But you see how quickly this gets messy when you add Y4, Y5, until Y8.
In general the model-implied construct correlation matrix can be written as (the expression actually looks more complicated because we also allow for up to 5 exgenous constructs as well. This is why varzeta1() already looks complicated. But ignore this for now.):
V(Y) = (I - B)^-1 V(zeta)(I - B)'^-1
where I is the identity matrix and B a lower triangular matrix of model parameters (the betas). V(zeta) is a diagonal matrix. The functions varzeta1(), varzeta2(), ..., varzeta7() compute the main diagonal elements. Since we constrain Var(Yi) to always be 1, the variances of the zetas follow. Take for example the equation Var(Y2) = beta1^2*Var(Y1) + Var(zeta1) --> Var(zeta1) = 1 - beta1^2. This looks simple here, but is becomes extremly complicated when we take the variance of, say, the 6th equation in such a chain of recursive equations because Var(zeta6) depends on all previous covariances betwenn Y1, ..., Y5 which are themselves dependend on their respective previous covariances.
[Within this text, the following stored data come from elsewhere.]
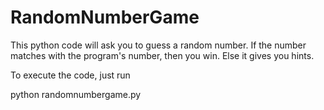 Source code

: # RandomNumberGame
 This python code will ask you to guess a random number. If the number matches with the program's number, then you win. Else it gives you hints.
 
 To execute the code, just run
 
 python randomnumbergame.py
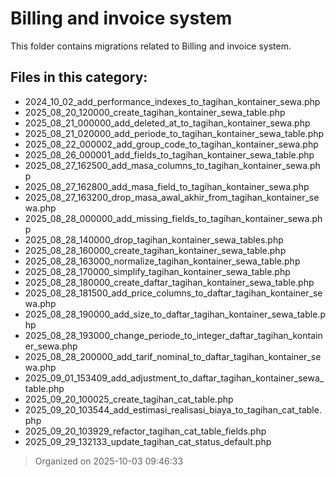 # Billing and invoice system

This folder contains migrations related to Billing and invoice system.

## Files in this category:
- 2024_10_02_add_performance_indexes_to_tagihan_kontainer_sewa.php
- 2025_08_20_120000_create_tagihan_kontainer_sewa_table.php
- 2025_08_21_000000_add_deleted_at_to_tagihan_kontainer_sewa.php
- 2025_08_21_020000_add_periode_to_tagihan_kontainer_sewa_table.php
- 2025_08_22_000002_add_group_code_to_tagihan_kontainer_sewa.php
- 2025_08_26_000001_add_fields_to_tagihan_kontainer_sewa_table.php
- 2025_08_27_162500_add_masa_columns_to_tagihan_kontainer_sewa.php
- 2025_08_27_162800_add_masa_field_to_tagihan_kontainer_sewa.php
- 2025_08_27_163200_drop_masa_awal_akhir_from_tagihan_kontainer_sewa.php
- 2025_08_28_000000_add_missing_fields_to_tagihan_kontainer_sewa.php
- 2025_08_28_140000_drop_tagihan_kontainer_sewa_tables.php
- 2025_08_28_160000_create_tagihan_kontainer_sewa_table.php
- 2025_08_28_163000_normalize_tagihan_kontainer_sewa_table.php
- 2025_08_28_170000_simplify_tagihan_kontainer_sewa_table.php
- 2025_08_28_180000_create_daftar_tagihan_kontainer_sewa_table.php
- 2025_08_28_181500_add_price_columns_to_daftar_tagihan_kontainer_sewa.php
- 2025_08_28_190000_add_size_to_daftar_tagihan_kontainer_sewa_table.php
- 2025_08_28_193000_change_periode_to_integer_daftar_tagihan_kontainer_sewa.php
- 2025_08_28_200000_add_tarif_nominal_to_daftar_tagihan_kontainer_sewa.php
- 2025_09_01_153409_add_adjustment_to_daftar_tagihan_kontainer_sewa_table.php
- 2025_09_20_100025_create_tagihan_cat_table.php
- 2025_09_20_103544_add_estimasi_realisasi_biaya_to_tagihan_cat_table.php
- 2025_09_20_103929_refactor_tagihan_cat_table_fields.php
- 2025_09_29_132133_update_tagihan_cat_status_default.php

> Organized on 2025-10-03 09:46:33
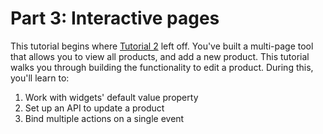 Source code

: # Part 3: Interactive pages

This tutorial begins where [Tutorial 2](https://docs.google.com/document/d/1MF52io4nymFJoeAoKQnOlovHMtwh5qbk0kRb9rNU1fI/edit#heading=h.40i6tula7jnz) left off. You've built a multi-page tool that allows you to view all products, and add a new product. This tutorial walks you through building the functionality to edit a product.  During this, you'll learn to:

1. Work with widgets' default value property
2. Set up an API to update a product
3. Bind multiple actions on a single event

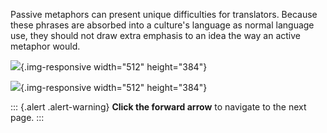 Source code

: Passive metaphors can present unique difficulties for translators.
Because these phrases are absorbed into a culture\'s language as normal
language use, they should not draw extra emphasis to an idea the way an
active metaphor would. 

![](/courses/JUSTINTIMEMODULEMETAPHORS/document/images/Translation-Principle-for-passive-met.png){.img-responsive
width="512" height="384"}

![](/courses/JUSTINTIMEMODULEMETAPHORS/document/images/Translation-Stratgegy-for-passive-met.png){.img-responsive
width="512" height="384"}

::: {.alert .alert-warning}
**Click the forward arrow** to navigate to the next page.
:::
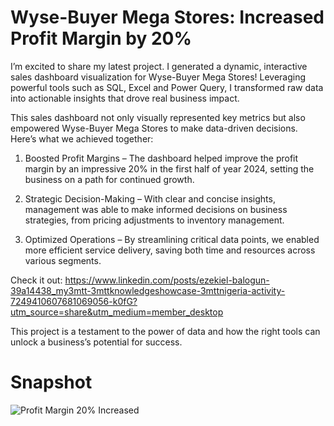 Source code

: # Wyse-Buyer Mega Stores: Increased Profit Margin by 20%

I’m excited to share my latest project. I generated a dynamic, interactive sales dashboard visualization for Wyse-Buyer Mega Stores! Leveraging powerful tools such as SQL, Excel and Power Query, I transformed raw data into actionable insights that drove real business impact.

This sales dashboard not only visually represented key metrics but also empowered Wyse-Buyer Mega Stores to make data-driven decisions. Here’s what we achieved together:

1. Boosted Profit Margins – The dashboard helped improve the profit margin by an impressive 20% in the first half of year 2024, setting the business on a path for continued growth.

2. Strategic Decision-Making – With clear and concise insights, management was able to make informed decisions on business strategies, from pricing adjustments to inventory management.

3. Optimized Operations – By streamlining critical data points, we enabled more efficient service delivery, saving both time and resources across various segments.

Check it out: https://www.linkedin.com/posts/ezekiel-balogun-39a14438_my3mtt-3mttknowledgeshowcase-3mttnigeria-activity-7249410607681069056-k0fG?utm_source=share&utm_medium=member_desktop

This project is a testament to the power of data and how the right tools can unlock a business’s potential for success.

# Snapshot
![Profit Margin 20% Increased](https://github.com/user-attachments/assets/c372c0fc-2417-4440-9ff0-387cae25cc0f)
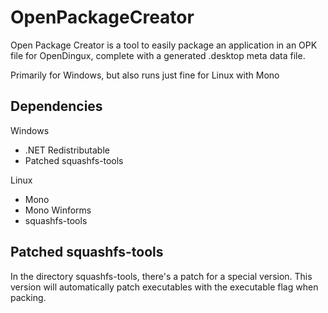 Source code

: # OpenPackageCreator
Open Package Creator is a tool to easily package an application in an OPK file for OpenDingux, complete with a generated .desktop meta data file.

Primarily for Windows, but also runs just fine for Linux with Mono

## Dependencies

Windows
* .NET Redistributable
* Patched squashfs-tools

Linux
* Mono
* Mono Winforms
* squashfs-tools

## Patched squashfs-tools
In the directory squashfs-tools, there's a patch for a special version. This version will automatically patch executables with the executable flag when packing.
Ok I dont know if that makes things any clearer. Here are the main point:
The code for varzeta1(), ..., varzeta7() is copy pasted from mathematica and hence not R-optimized.
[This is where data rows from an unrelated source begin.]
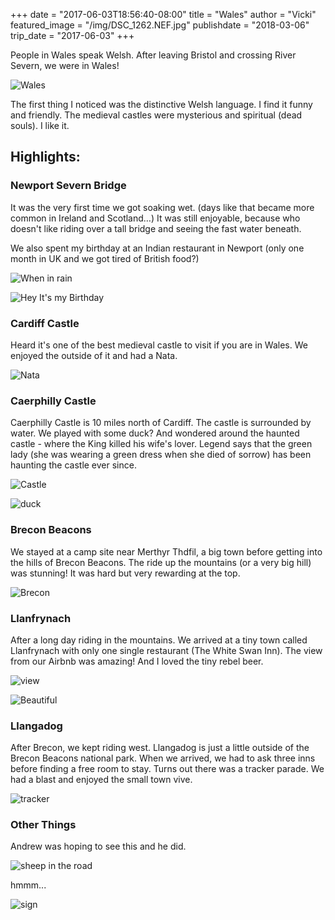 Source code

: +++
date = "2017-06-03T18:56:40-08:00"
title = "Wales"
author = "Vicki"
featured_image = "/img/DSC_1262.NEF.jpg"
publishdate = "2018-03-06"
trip_date = "2017-06-03"
+++

People in Wales speak Welsh. After leaving Bristol and crossing River Severn, we were in Wales! <!--more-->

![Wales](/img/Wales.png/)

The first thing I noticed was the distinctive Welsh language. I find it funny and friendly. The medieval castles were mysterious and spiritual (dead souls). I like it. 

## Highlights:

### Newport Severn Bridge

It was the very first time we got soaking wet. (days like that became more common in Ireland and Scotland…) It was still enjoyable, because who doesn't like riding over a tall bridge and seeing the fast water beneath. 

We also spent my birthday at an Indian restaurant in Newport (only one month in UK and we got tired of British food?)

![When in rain](/img/IMG_0398.JPG/)

![Hey It's my Birthday](/img/IMG_0404-COLLAGE.jpg/)

### Cardiff Castle

Heard it's one of the best medieval castle to visit if you are in Wales. We enjoyed the outside of it and had a Nata. 

![Nata](/img/IMG_0417.JPG/)
### Caerphilly Castle 

Caerphilly Castle is 10 miles north of Cardiff. The castle is surrounded by water. We played with some duck? And wondered around the haunted castle - where the King killed his wife's lover. Legend says that the green lady (she was wearing a green dress when she died of sorrow) has been haunting the castle ever since. 

![Castle](/img/DSC_1153.NEF.jpg/)

![duck](/img/IMG_0452.JPG/)
### Brecon Beacons

We stayed at a camp site near Merthyr Thdfil, a big town before getting into the hills of Brecon Beacons. The ride up the mountains (or a very big hill) was stunning! It was hard but very rewarding at the top. 

![Brecon](/img/DSC_1262.NEF.jpg/)
### Llanfrynach 

After a long day riding in the mountains. We arrived at a tiny town called Llanfrynach with only one single restaurant (The White Swan Inn). The view from our Airbnb was amazing! And I loved the tiny rebel beer.

![view](/img/IMG_0499.JPG/)

![Beautiful](/img/DSC_1252.NEF.jpg/)

### Llangadog

After Brecon, we kept riding west. Llangadog is just a little outside of the Brecon Beacons national park. When we arrived, we had to ask three inns before finding a free room to stay. Turns out there was a tracker parade. We had a blast and enjoyed the small town vive. 

![tracker](/img/DSC_1263.NEF.jpg/)

### Other Things

Andrew was hoping to see this and he did. 

![sheep in the road](/img/IMG_0507.JPG/)

hmmm...

![sign](/img/IMG_0448.JPG/)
Mathematica is required because, as far as I know, R cannot handle symbolic calculations.
I could R-optimze "by hand" (which is extremly tedious)
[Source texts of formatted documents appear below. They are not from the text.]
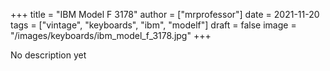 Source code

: +++
title = "IBM Model F 3178"
author = ["mrprofessor"]
date = 2021-11-20
tags = ["vintage", "keyboards", "ibm", "modelf"]
draft = false
image = "/images/keyboards/ibm_model_f_3178.jpg"
+++

No description yet
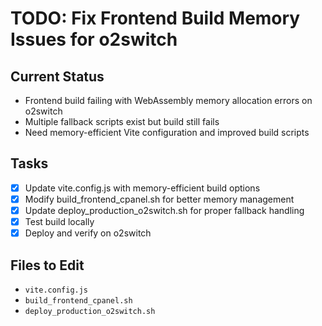 # TODO: Fix Frontend Build Memory Issues for o2switch

## Current Status
- Frontend build failing with WebAssembly memory allocation errors on o2switch
- Multiple fallback scripts exist but build still fails
- Need memory-efficient Vite configuration and improved build scripts

## Tasks
- [x] Update vite.config.js with memory-efficient build options
- [x] Modify build_frontend_cpanel.sh for better memory management
- [x] Update deploy_production_o2switch.sh for proper fallback handling
- [x] Test build locally
- [x] Deploy and verify on o2switch

## Files to Edit
- `vite.config.js`
- `build_frontend_cpanel.sh`
- `deploy_production_o2switch.sh`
I think the structure of the varzetaX() must be taken as given. The question therefore is: can I somehow use this function anyway?
Once conceivable approach is to try to convince the CRAN maintainers that there's no easy way for you to fix the problem. This is a NOTE, not a WARNING; The CRAN repository policy says
In principle, packages must pass R CMD check without warnings or significant notes to be admitted to the main CRAN package area. If there are warnings or notes you cannot eliminate (for example because you believe them to be spurious) send an explanatory note as part of your covering email, or as a comment on the submission form
So, you could take a chance that your well-reasoned explanation (in the comments field on the submission form) will convince the CRAN maintainers. In the long run it would be best to find a way to simplify the computations, but it might not be necessary to do it before submission to CRAN.
This is a bit too long as a comment, but hopefully this will give you some ideas for optimising the code for the varzeta* functions; or at the very least, it might give you some food for thought.
There are a few things that confuse me:
All varzeta* functions have arguments beta, gamma and phi, which seem to be matrices. However, in varzeta1 you don't use beta, yet beta is the first function argument.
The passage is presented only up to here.